> [Exercise aim]: Repeat all the lines below exactly, but omit the pictures.

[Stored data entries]
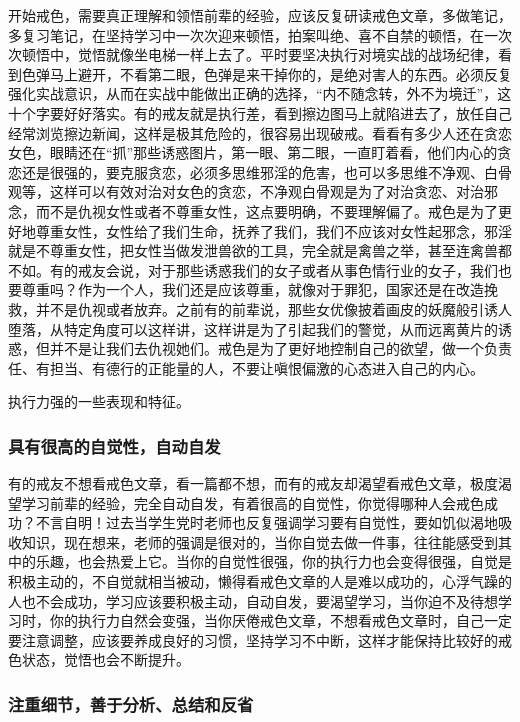 开始戒色，需要真正理解和领悟前辈的经验，应该反复研读戒色文章，多做笔记，多复习笔记，在坚持学习中一次次迎来顿悟，拍案叫绝、喜不自禁的顿悟，在一次次顿悟中，觉悟就像坐电梯一样上去了。平时要坚决执行对境实战的战场纪律，看到色弹马上避开，不看第二眼，色弹是来干掉你的，是绝对害人的东西。必须反复强化实战意识，从而在实战中能做出正确的选择，“内不随念转，外不为境迁”，这十个字要好好落实。有的戒友就是执行差，看到擦边图马上就陷进去了，放任自己经常浏览擦边新闻，这样是极其危险的，很容易出现破戒。看看有多少人还在贪恋女色，眼睛还在“抓”那些诱惑图片，第一眼、第二眼，一直盯着看，他们内心的贪恋还是很强的，要克服贪恋，必须多思维邪淫的危害，也可以多思维不净观、白骨观等，这样可以有效对治对女色的贪恋，不净观白骨观是为了对治贪恋、对治邪念，而不是仇视女性或者不尊重女性，这点要明确，不要理解偏了。戒色是为了更好地尊重女性，女性给了我们生命，抚养了我们，我们不应该对女性起邪念，邪淫就是不尊重女性，把女性当做发泄兽欲的工具，完全就是禽兽之举，甚至连禽兽都不如。有的戒友会说，对于那些诱惑我们的女子或者从事色情行业的女子，我们也要尊重吗？作为一个人，我们还是应该尊重，就像对于罪犯，国家还是在改造挽救，并不是仇视或者放弃。之前有的前辈说，那些女优像披着画皮的妖魔般引诱人堕落，从特定角度可以这样讲，这样讲是为了引起我们的警觉，从而远离黄片的诱惑，但并不是让我们去仇视她们。戒色是为了更好地控制自己的欲望，做一个负责任、有担当、有德行的正能量的人，不要让嗔恨偏激的心态进入自己的内心。

执行力强的一些表现和特征。

\subsubsection{具有很高的自觉性，自动自发}

有的戒友不想看戒色文章，看一篇都不想，而有的戒友却渴望看戒色文章，极度渴望学习前辈的经验，完全自动自发，有着很高的自觉性，你觉得哪种人会戒色成功？不言自明！过去当学生党时老师也反复强调学习要有自觉性，要如饥似渴地吸收知识，现在想来，老师的强调是很对的，当你自觉去做一件事，往往能感受到其中的乐趣，也会热爱上它。当你的自觉性很强，你的执行力也会变得很强，自觉是积极主动的，不自觉就相当被动，懒得看戒色文章的人是难以成功的，心浮气躁的人也不会成功，学习应该要积极主动，自动自发，要渴望学习，当你迫不及待想学习时，你的执行力自然会变强，当你厌倦戒色文章，不想看戒色文章时，自己一定要注意调整，应该要养成良好的习惯，坚持学习不中断，这样才能保持比较好的戒色状态，觉悟也会不断提升。

\subsubsection{注重细节，善于分析、总结和反省}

> [Written solution]:
 开始戒色，需要真正理解和领悟前辈的经验，应该反复研读戒色文章，多做笔记，多复习笔记，在坚持学习中一次次迎来顿悟，拍案叫绝、喜不自禁的顿悟，在一次次顿悟中，觉悟就像坐电梯一样上去了。平时要坚决执行对境实战的战场纪律，看到色弹马上避开，不看第二眼，色弹是来干掉你的，是绝对害人的东西。必须反复强化实战意识，从而在实战中能做出正确的选择，“内不随念转，外不为境迁”，这十个字要好好落实。有的戒友就是执行差，看到擦边图马上就陷进去了，放任自己经常浏览擦边新闻，这样是极其危险的，很容易出现破戒。看看有多少人还在贪恋女色，眼睛还在“抓”那些诱惑图片，第一眼、第二眼，一直盯着看，他们内心的贪恋还是很强的，要克服贪恋，必须多思维邪淫的危害，也可以多思维不净观、白骨观等，这样可以有效对治对女色的贪恋，不净观白骨观是为了对治贪恋、对治邪念，而不是仇视女性或者不尊重女性，这点要明确，不要理解偏了。戒色是为了更好地尊重女性，女性给了我们生命，抚养了我们，我们不应该对女性起邪念，邪淫就是不尊重女性，把女性当做发泄兽欲的工具，完全就是禽兽之举，甚至连禽兽都不如。有的戒友会说，对于那些诱惑我们的女子或者从事色情行业的女子，我们也要尊重吗？作为一个人，我们还是应该尊重，就像对于罪犯，国家还是在改造挽救，并不是仇视或者放弃。之前有的前辈说，那些女优像披着画皮的妖魔般引诱人堕落，从特定角度可以这样讲，这样讲是为了引起我们的警觉，从而远离黄片的诱惑，但并不是让我们去仇视她们。戒色是为了更好地控制自己的欲望，做一个负责任、有担当、有德行的正能量的人，不要让嗔恨偏激的心态进入自己的内心。

执行力强的一些表现和特征。

\subsubsection{具有很高的自觉性，自动自发}

有的戒友不想看戒色文章，看一篇都不想，而有的戒友却渴望看戒色文章，极度渴望学习前辈的经验，完全自动自发，有着很高的自觉性，你觉得哪种人会戒色成功？不言自明！过去当学生党时老师也反复强调学习要有自觉性，要如饥似渴地吸收知识，现在想来，老师的强调是很对的，当你自觉去做一件事，往往能感受到其中的乐趣，也会热爱上它。当你的自觉性很强，你的执行力也会变得很强，自觉是积极主动的，不自觉就相当被动，懒得看戒色文章的人是难以成功的，心浮气躁的人也不会成功，学习应该要积极主动，自动自发，要渴望学习，当你迫不及待想学习时，你的执行力自然会变强，当你厌倦戒色文章，不想看戒色文章时，自己一定要注意调整，应该要养成良好的习惯，坚持学习不中断，这样才能保持比较好的戒色状态，觉悟也会不断提升。

\subsubsection{注重细节，善于分析、总结和反省}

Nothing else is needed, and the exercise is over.